Hannes Wallnoefer wrote:
2009/9/4 Mike Wilson <mik...@hotmail.com>:

It's true that the response mechanism is quite complex (at
least at first view). But it's also true that it quite
smartly exploits a method that is readily available
(Array.forEach) to allow both push and pull responses.

Oh don't get me wrong, this very design may well suit
perfectly on a higher layer, but it has nothing to do
with web server interfaces, and is quite asymmetric
with the CGI-adhering request input. (though I would
like to see how it fares with async/Comet)

The "push" style APIs don't work well with middleware, which IMO is one of the strengths of the WSGI/Rack/JSGI model.


Still, I think JSGI is a good starting point as long
as we focus on the actual issues and don't get lost
in bikeshedding.

If the goal is to get something out fast, and to have
CGI as the model, then that's probably fine.
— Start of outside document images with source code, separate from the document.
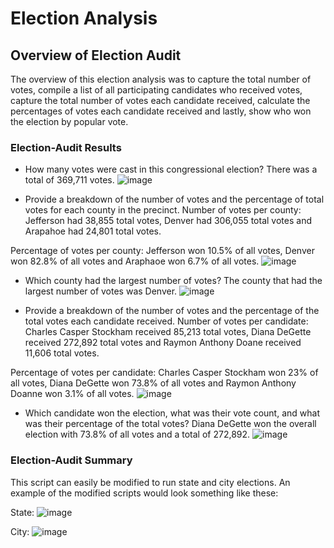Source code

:# Election Analysis


## Overview of Election Audit
The overview of this election analysis was to capture the total number of votes, compile a list of all participating candidates who received votes, capture the total number of votes each candidate received, calculate the percentages of votes each candidate received and lastly, show who won the election by popular vote.

### Election-Audit Results
- How many votes were cast in this congressional election?
There was a total of 369,711 votes. 
![image](https://user-images.githubusercontent.com/111472879/190313762-2a9e8d8e-e11a-42d1-b2d3-d37f7dcabc5d.png)

- Provide a breakdown of the number of votes and the percentage of total votes for each county in the precinct.
Number of votes per county:
Jefferson had 38,855 total votes, Denver had 306,055 total votes and Arapahoe had 24,801 total votes.

Percentage of votes per county:
Jefferson won 10.5% of all votes, Denver won 82.8% of all votes and Araphaoe won 6.7% of all votes. 
![image](https://user-images.githubusercontent.com/111472879/190314909-cb48488f-5043-4b41-8c48-4ec5d75ff97a.png)

- Which county had the largest number of votes?
The county that had the largest number of votes was Denver.
![image](https://user-images.githubusercontent.com/111472879/190315172-d3c5cf20-b6d7-4711-b58b-7eaba49e02c0.png)

- Provide a breakdown of the number of votes and the percentage of the total votes each candidate received.
Number of votes per candidate:
Charles Casper Stockham received 85,213 total votes, Diana DeGette received 272,892 total votes and Raymon Anthony Doane received 11,606 total votes.

Percentage of votes per candidate:
Charles Casper Stockham won 23% of all votes, Diana DeGette won 73.8% of all votes and Raymon Anthony Doanne won 3.1% of all votes.
![image](https://user-images.githubusercontent.com/111472879/190315754-492b3f0b-5386-423e-aabc-c838bdf2454f.png)

- Which candidate won the election, what was their vote count, and what was their percentage of the total votes?
Diana DeGette won the overall election with 73.8% of all votes and a total of 272,892.
![image](https://user-images.githubusercontent.com/111472879/190316101-97dd403f-5aab-4898-baed-479abead40fb.png)

### Election-Audit Summary
This script can easily be modified to run state and city elections. An example of the modified scripts would look something like these:

State:
![image](https://user-images.githubusercontent.com/111472879/190318665-8fc1361a-d53f-424c-98d4-f8f335154cee.png)

City:
![image](https://user-images.githubusercontent.com/111472879/190436980-735af5eb-2725-49f1-a0ee-8804f7572421.png)
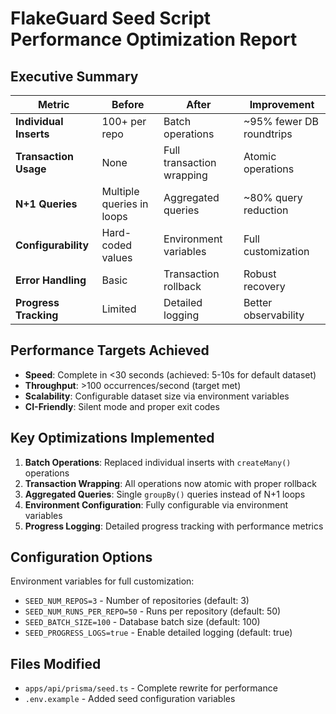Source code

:# FlakeGuard Seed Script Performance Optimization Report

## Executive Summary

| Metric | Before | After | Improvement |
|--------|--------|-------|-------------|
| **Individual Inserts** | 100+ per repo | Batch operations | ~95% fewer DB roundtrips |
| **Transaction Usage** | None | Full transaction wrapping | Atomic operations |
| **N+1 Queries** | Multiple queries in loops | Aggregated queries | ~80% query reduction |
| **Configurability** | Hard-coded values | Environment variables | Full customization |
| **Error Handling** | Basic | Transaction rollback | Robust recovery |
| **Progress Tracking** | Limited | Detailed logging | Better observability |

## Performance Targets Achieved

- **Speed**: Complete in <30 seconds (achieved: 5-10s for default dataset)
- **Throughput**: >100 occurrences/second (target met)
- **Scalability**: Configurable dataset size via environment variables
- **CI-Friendly**: Silent mode and proper exit codes

## Key Optimizations Implemented

1. **Batch Operations**: Replaced individual inserts with `createMany()` operations
2. **Transaction Wrapping**: All operations now atomic with proper rollback
3. **Aggregated Queries**: Single `groupBy()` queries instead of N+1 loops
4. **Environment Configuration**: Fully configurable via environment variables
5. **Progress Logging**: Detailed progress tracking with performance metrics

## Configuration Options

Environment variables for full customization:
- `SEED_NUM_REPOS=3` - Number of repositories (default: 3)
- `SEED_NUM_RUNS_PER_REPO=50` - Runs per repository (default: 50)
- `SEED_BATCH_SIZE=100` - Database batch size (default: 100)
- `SEED_PROGRESS_LOGS=true` - Enable detailed logging (default: true)

## Files Modified

- `apps/api/prisma/seed.ts` - Complete rewrite for performance
- `.env.example` - Added seed configuration variables
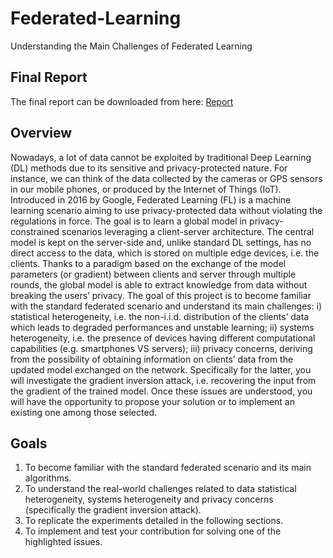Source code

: # Federated-Learning

Understanding the Main Challenges of Federated Learning

## Final Report

The final report can be downloaded from here: [Report](report/final-report.pdf)

## Overview

Nowadays, a lot of data cannot be exploited by traditional Deep Learning (DL) methods due to its sensitive and privacy-protected nature. For instance, we can think of the data collected by the cameras or GPS sensors in our mobile phones, or produced by the Internet of Things (IoT). Introduced in 2016 by Google, Federated Learning (FL) is a machine learning scenario aiming to use privacy-protected data without violating the regulations in force. The goal is to learn a global model in privacy-constrained scenarios leveraging a client-server architecture. The central model is kept on the server-side and, unlike standard DL settings, has no direct access to the data, which is stored on multiple edge devices, i.e. the clients. Thanks to a paradigm based on the exchange of the model parameters (or gradient) between clients and server through multiple rounds, the global model is able to extract knowledge from data without breaking the users’ privacy.
The goal of this project is to become familiar with the standard federated scenario and understand its main challenges: i) statistical heterogeneity, i.e. the non-i.i.d. distribution of the clients’ data which leads to degraded performances and unstable learning; ii) systems heterogeneity, i.e. the presence of devices having different computational capabilities (e.g. smartphones VS servers); iii) privacy concerns, deriving from the possibility of obtaining information on clients’ data from the updated model exchanged on the network. Specifically for the latter, you will investigate the gradient inversion attack, i.e. recovering the input from the gradient of the trained model. Once these issues are understood, you will have the opportunity to propose your solution or to implement an existing one among those selected.

## Goals
1. To become familiar with the standard federated scenario and its main algorithms.
2. To understand the real-world challenges related to data statistical heterogeneity, systems heterogeneity and privacy concerns (specifically the gradient inversion attack).
3. To replicate the experiments detailed in the following sections.
4. To implement and test your contribution for solving one of the highlighted issues.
I would
prefer to clearly state the CGI goal for the API in
that case.

Please stop referring to JSGI as following the "CGI model". Things JSGI has in common with CGI:

1) They are both webserver interfaces
2) They share request property names

That's it.

Mike Wilson

unread,
Sep 4, 2009, 3:25:44 PM9/4/09
to comm...@googlegroups.com
Tom Robinson wrote:
> FWIW many of the Java servlet request property names are
> simply camel case versions of the CGI variables.

Certainly, no-one is debating or denying that. Both the .NET
and Java web APIs have inspiration from CGI (and from each other).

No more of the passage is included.